Your instructions: Word for word, restate the entries that follow.

Items from a dataset:
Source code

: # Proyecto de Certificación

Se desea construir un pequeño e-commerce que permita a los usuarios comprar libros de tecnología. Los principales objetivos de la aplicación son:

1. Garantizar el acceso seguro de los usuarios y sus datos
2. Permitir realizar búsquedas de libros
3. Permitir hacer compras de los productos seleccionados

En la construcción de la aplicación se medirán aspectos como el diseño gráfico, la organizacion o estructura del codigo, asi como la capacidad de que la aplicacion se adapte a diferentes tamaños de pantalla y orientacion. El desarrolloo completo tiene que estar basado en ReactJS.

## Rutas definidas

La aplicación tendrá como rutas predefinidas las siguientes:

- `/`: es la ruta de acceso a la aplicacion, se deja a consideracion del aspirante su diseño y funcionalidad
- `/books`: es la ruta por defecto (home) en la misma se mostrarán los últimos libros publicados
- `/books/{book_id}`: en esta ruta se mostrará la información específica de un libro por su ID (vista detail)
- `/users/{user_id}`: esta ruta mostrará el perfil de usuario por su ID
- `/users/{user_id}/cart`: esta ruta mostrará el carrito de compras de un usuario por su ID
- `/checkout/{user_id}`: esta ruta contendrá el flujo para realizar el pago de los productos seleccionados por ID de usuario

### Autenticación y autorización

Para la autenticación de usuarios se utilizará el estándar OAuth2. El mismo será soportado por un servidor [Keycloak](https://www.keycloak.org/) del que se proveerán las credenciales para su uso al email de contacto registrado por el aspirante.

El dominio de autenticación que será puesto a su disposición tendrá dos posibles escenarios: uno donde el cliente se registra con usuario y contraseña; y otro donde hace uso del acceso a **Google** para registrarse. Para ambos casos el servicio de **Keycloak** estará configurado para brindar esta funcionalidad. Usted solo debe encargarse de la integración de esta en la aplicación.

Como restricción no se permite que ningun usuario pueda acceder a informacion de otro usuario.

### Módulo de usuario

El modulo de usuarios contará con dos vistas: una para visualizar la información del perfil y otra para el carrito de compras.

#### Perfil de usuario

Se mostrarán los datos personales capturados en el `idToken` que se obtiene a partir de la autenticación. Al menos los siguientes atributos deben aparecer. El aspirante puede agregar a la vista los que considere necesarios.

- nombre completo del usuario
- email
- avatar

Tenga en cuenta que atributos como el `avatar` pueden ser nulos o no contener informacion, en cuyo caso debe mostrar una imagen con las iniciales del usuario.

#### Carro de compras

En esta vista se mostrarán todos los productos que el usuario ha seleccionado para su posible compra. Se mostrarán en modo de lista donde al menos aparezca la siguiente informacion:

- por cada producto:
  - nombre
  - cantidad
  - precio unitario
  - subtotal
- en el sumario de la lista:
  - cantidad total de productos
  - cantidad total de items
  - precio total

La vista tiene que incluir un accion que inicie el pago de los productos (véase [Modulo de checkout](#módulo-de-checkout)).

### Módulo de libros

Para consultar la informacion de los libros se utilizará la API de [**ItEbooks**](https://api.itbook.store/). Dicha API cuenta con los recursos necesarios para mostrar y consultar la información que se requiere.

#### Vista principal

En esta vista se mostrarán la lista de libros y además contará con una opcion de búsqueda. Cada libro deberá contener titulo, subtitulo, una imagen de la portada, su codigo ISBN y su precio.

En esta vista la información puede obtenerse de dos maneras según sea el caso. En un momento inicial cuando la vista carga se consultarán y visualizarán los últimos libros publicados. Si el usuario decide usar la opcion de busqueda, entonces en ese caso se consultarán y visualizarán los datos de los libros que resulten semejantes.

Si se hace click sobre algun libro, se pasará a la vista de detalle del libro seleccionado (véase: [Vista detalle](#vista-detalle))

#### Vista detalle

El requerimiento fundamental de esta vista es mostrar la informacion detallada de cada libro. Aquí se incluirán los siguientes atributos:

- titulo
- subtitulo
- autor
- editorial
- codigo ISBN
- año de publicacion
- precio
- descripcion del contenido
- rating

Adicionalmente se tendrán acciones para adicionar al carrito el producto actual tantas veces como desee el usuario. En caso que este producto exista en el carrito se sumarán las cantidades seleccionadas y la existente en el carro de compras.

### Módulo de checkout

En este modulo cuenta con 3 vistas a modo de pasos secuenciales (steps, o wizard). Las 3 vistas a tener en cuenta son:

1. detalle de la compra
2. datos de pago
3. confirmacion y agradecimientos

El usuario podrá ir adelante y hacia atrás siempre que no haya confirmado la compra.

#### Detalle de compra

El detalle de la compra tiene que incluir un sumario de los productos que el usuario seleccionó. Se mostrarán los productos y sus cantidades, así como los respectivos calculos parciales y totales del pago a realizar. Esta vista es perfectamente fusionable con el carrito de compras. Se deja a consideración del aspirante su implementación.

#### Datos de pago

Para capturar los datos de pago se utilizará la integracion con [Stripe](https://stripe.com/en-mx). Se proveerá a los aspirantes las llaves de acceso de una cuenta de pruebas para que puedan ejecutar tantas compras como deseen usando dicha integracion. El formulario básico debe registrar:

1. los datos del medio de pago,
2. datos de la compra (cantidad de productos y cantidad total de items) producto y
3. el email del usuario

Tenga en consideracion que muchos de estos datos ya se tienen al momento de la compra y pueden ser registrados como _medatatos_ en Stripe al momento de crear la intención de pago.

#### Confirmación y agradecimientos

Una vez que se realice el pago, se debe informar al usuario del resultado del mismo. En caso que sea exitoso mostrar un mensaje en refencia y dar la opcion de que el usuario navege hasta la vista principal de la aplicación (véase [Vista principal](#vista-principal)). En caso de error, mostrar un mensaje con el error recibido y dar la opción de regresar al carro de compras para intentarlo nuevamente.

Response to the task:
Source code

: # Proyecto de Certificación

Se desea construir un pequeño e-commerce que permita a los usuarios comprar libros de tecnología. Los principales objetivos de la aplicación son:

1. Garantizar el acceso seguro de los usuarios y sus datos
2. Permitir realizar búsquedas de libros
3. Permitir hacer compras de los productos seleccionados

En la construcción de la aplicación se medirán aspectos como el diseño gráfico, la organizacion o estructura del codigo, asi como la capacidad de que la aplicacion se adapte a diferentes tamaños de pantalla y orientacion. El desarrolloo completo tiene que estar basado en ReactJS.

## Rutas definidas

La aplicación tendrá como rutas predefinidas las siguientes:

- `/`: es la ruta de acceso a la aplicacion, se deja a consideracion del aspirante su diseño y funcionalidad
- `/books`: es la ruta por defecto (home) en la misma se mostrarán los últimos libros publicados
- `/books/{book_id}`: en esta ruta se mostrará la información específica de un libro por su ID (vista detail)
- `/users/{user_id}`: esta ruta mostrará el perfil de usuario por su ID
- `/users/{user_id}/cart`: esta ruta mostrará el carrito de compras de un usuario por su ID
- `/checkout/{user_id}`: esta ruta contendrá el flujo para realizar el pago de los productos seleccionados por ID de usuario

### Autenticación y autorización

Para la autenticación de usuarios se utilizará el estándar OAuth2. El mismo será soportado por un servidor [Keycloak](https://www.keycloak.org/) del que se proveerán las credenciales para su uso al email de contacto registrado por el aspirante.

El dominio de autenticación que será puesto a su disposición tendrá dos posibles escenarios: uno donde el cliente se registra con usuario y contraseña; y otro donde hace uso del acceso a **Google** para registrarse. Para ambos casos el servicio de **Keycloak** estará configurado para brindar esta funcionalidad. Usted solo debe encargarse de la integración de esta en la aplicación.

Como restricción no se permite que ningun usuario pueda acceder a informacion de otro usuario.

### Módulo de usuario

El modulo de usuarios contará con dos vistas: una para visualizar la información del perfil y otra para el carrito de compras.

#### Perfil de usuario

Se mostrarán los datos personales capturados en el `idToken` que se obtiene a partir de la autenticación. Al menos los siguientes atributos deben aparecer. El aspirante puede agregar a la vista los que considere necesarios.

- nombre completo del usuario
- email
- avatar

Tenga en cuenta que atributos como el `avatar` pueden ser nulos o no contener informacion, en cuyo caso debe mostrar una imagen con las iniciales del usuario.

#### Carro de compras

En esta vista se mostrarán todos los productos que el usuario ha seleccionado para su posible compra. Se mostrarán en modo de lista donde al menos aparezca la siguiente informacion:

- por cada producto:
  - nombre
  - cantidad
  - precio unitario
  - subtotal
- en el sumario de la lista:
  - cantidad total de productos
  - cantidad total de items
  - precio total

La vista tiene que incluir un accion que inicie el pago de los productos (véase [Modulo de checkout](#módulo-de-checkout)).

### Módulo de libros

Para consultar la informacion de los libros se utilizará la API de [**ItEbooks**](https://api.itbook.store/). Dicha API cuenta con los recursos necesarios para mostrar y consultar la información que se requiere.

#### Vista principal

En esta vista se mostrarán la lista de libros y además contará con una opcion de búsqueda. Cada libro deberá contener titulo, subtitulo, una imagen de la portada, su codigo ISBN y su precio.

En esta vista la información puede obtenerse de dos maneras según sea el caso. En un momento inicial cuando la vista carga se consultarán y visualizarán los últimos libros publicados. Si el usuario decide usar la opcion de busqueda, entonces en ese caso se consultarán y visualizarán los datos de los libros que resulten semejantes.

Si se hace click sobre algun libro, se pasará a la vista de detalle del libro seleccionado (véase: [Vista detalle](#vista-detalle))

#### Vista detalle

El requerimiento fundamental de esta vista es mostrar la informacion detallada de cada libro. Aquí se incluirán los siguientes atributos:

- titulo
- subtitulo
- autor
- editorial
- codigo ISBN
- año de publicacion
- precio
- descripcion del contenido
- rating

Adicionalmente se tendrán acciones para adicionar al carrito el producto actual tantas veces como desee el usuario. En caso que este producto exista en el carrito se sumarán las cantidades seleccionadas y la existente en el carro de compras.

### Módulo de checkout

En este modulo cuenta con 3 vistas a modo de pasos secuenciales (steps, o wizard). Las 3 vistas a tener en cuenta son:

1. detalle de la compra
2. datos de pago
3. confirmacion y agradecimientos

El usuario podrá ir adelante y hacia atrás siempre que no haya confirmado la compra.

#### Detalle de compra

El detalle de la compra tiene que incluir un sumario de los productos que el usuario seleccionó. Se mostrarán los productos y sus cantidades, así como los respectivos calculos parciales y totales del pago a realizar. Esta vista es perfectamente fusionable con el carrito de compras. Se deja a consideración del aspirante su implementación.

#### Datos de pago

Para capturar los datos de pago se utilizará la integracion con [Stripe](https://stripe.com/en-mx). Se proveerá a los aspirantes las llaves de acceso de una cuenta de pruebas para que puedan ejecutar tantas compras como deseen usando dicha integracion. El formulario básico debe registrar:

1. los datos del medio de pago,
2. datos de la compra (cantidad de productos y cantidad total de items) producto y
3. el email del usuario

Tenga en consideracion que muchos de estos datos ya se tienen al momento de la compra y pueden ser registrados como _medatatos_ en Stripe al momento de crear la intención de pago.

#### Confirmación y agradecimientos

Una vez que se realice el pago, se debe informar al usuario del resultado del mismo. En caso que sea exitoso mostrar un mensaje en refencia y dar la opcion de que el usuario navege hasta la vista principal de la aplicación (véase [Vista principal](#vista-principal)). En caso de error, mostrar un mensaje con el error recibido y dar la opción de regresar al carro de compras para intentarlo nuevamente.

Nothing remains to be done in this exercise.